Attack of the Killer Nurses: A look at a curious phenomenon - nurses who kill their patients

National Review, May 28, 2001 by Theordore Dalrymple

In August 1975, three patients suffered cardiopulmonary arrests within 15 minutes of each other at the Veterans Administration Hospital in Ann Arbor, Michigan. An astute anesthesiologist noticed that all three patients looked as if they had been administered a muscle-paralyzing agent-which, as it turned out after much investigation, they had.

Rarely can the commencement of a tradition be placed so precisely in time-the tradition in question being that of nurses murdering their patients wholesale. Of course, it is quite possible that an underground tradition of this nature existed undetected even before the events at Ann Arbor, but from that time forth there have been epidemics, both large and small, of unexpected death at regular intervals wherever murderous nurses have taken employment.

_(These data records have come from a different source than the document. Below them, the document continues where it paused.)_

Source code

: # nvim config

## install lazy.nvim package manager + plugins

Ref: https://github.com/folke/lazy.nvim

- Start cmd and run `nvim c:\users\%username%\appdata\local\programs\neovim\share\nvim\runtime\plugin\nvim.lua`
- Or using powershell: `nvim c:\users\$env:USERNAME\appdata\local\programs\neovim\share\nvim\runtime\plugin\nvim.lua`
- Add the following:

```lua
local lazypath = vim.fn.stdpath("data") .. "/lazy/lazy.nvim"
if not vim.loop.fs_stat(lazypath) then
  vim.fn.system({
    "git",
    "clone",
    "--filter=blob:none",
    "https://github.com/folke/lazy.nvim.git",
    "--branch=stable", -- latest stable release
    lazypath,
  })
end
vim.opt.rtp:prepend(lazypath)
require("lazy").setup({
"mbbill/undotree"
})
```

On March 26 of this year, for example, the nurse Kristen Gilbert, somewhat unimaginatively dubbed the "Angel of Death," was sentenced to life imprisonment for having fatally injected three of her patients with a stimulant to mimic heart attacks. And in November 1999, a nurse named Orville Lynn Majors was sentenced to 360 years' imprisonment for having killed six of his patients by injection of potassium chloride.

There have been outbreaks of nursing murder in many different hospitals in the last quarter of a century. They are often surprisingly difficult to detect. Indeed, many may have gone completely undetected. During the 1980s, The New England Journal of Medicine and The Journal of the American Medical Association published several articles about epidemics of unexpected cardiopulmonary arrest in hospital intensive-care units, usually coming to the cryptic conclusion that patients were 47.5 times as likely to have had a cardiopulmonary arrest while Nurse 14 (who could not be named for obvious legal reasons) was on duty as when any other nurse was on duty.

One of the most notorious outbreaks occurred in Toronto in 1980 and '81, in the cardiology ward of the famous Hospital for Sick Children. The death rate suddenly increased by four times in Ward 4A. High levels of digoxin were found in the blood of four of the deceased children, and it was estimated that, during the epidemic of sudden and unexpected death, the children in Ward 4A were 64.5 times as likely to die when Nurse A (who was a woman named Susan Nelles) was on duty as when any other nurse was on duty. She was arrested but released 45 days later for lack of evidence. The police, however, sought no other suspect.

In fact, Nurse A may have been innocent, and the deaths may have been no murder. The high digoxin level found after the deaths of the children may have been an artifact of the methods used to detect the drug. In those days, the rubber in syringes and other medical apparatus was manufactured using a potentially toxic substance that could have killed the children, either directly or by allergic reaction to it. To this day, therefore, the deaths at the Hospital for Sick Children have not been satisfactorily explained, and these doubts (which are similar to those that accompany several other such epidemics in hospitals) have been used to suggest that the very concept of mass murder by nurses is a reversion to the medieval witch mania or to the Salem trials of the 1690s. American courts have ruled that epidemiological evidence-that an excess of deaths in a hospital ward when a particular nurse was on duty-is not sufficient to convict, even when there is also evidence that a fatal substance was administered.

But there have been so many cases of undoubted murder of their patients by nurses (and hospital orderlies) that popular hysteria or mass psychosis in the public and the media is not a plausible explanation of the phenomenon. The question, then, is why should this pattern of behavior have emerged in the last quarter of the 20th century?

Do the nurses who behave like this have a deep-seated personality trait or a motive in common? It is natural to assume that they must have characteristics that distinguish them from others of their profession (after all, mass murder by nurses is still very uncommon) that would enable them to be identified in advance, and therefore tragedy to be averted.

This assumption leads to official responses that are like those of generals, who are always inclined to fight the current war as if it were the last war. For example, not long ago I was approached by a senior nurse in my hospital who was worried about the conduct of one of our nurses. She seemed in several ways remarkably like Beverly Allitt, a nurse in Mrs. Thatcher's home town of Grantham, who was given 13 life sentences for murdering three children, attempting to murder three others, and causing grievous bodily harm to six more.

In retrospect, Allitt was clearly a young woman with peculiar traits. Among them were both bulimia nervosa (binge eating followed by vomiting) and Munchausen's syndrome: the habit of presenting oneself to doctors and hospitals with dramatic symptoms of illness that are entirely spurious (it is characteristic of our age that repeatedly lying about illness should be considered itself an illness).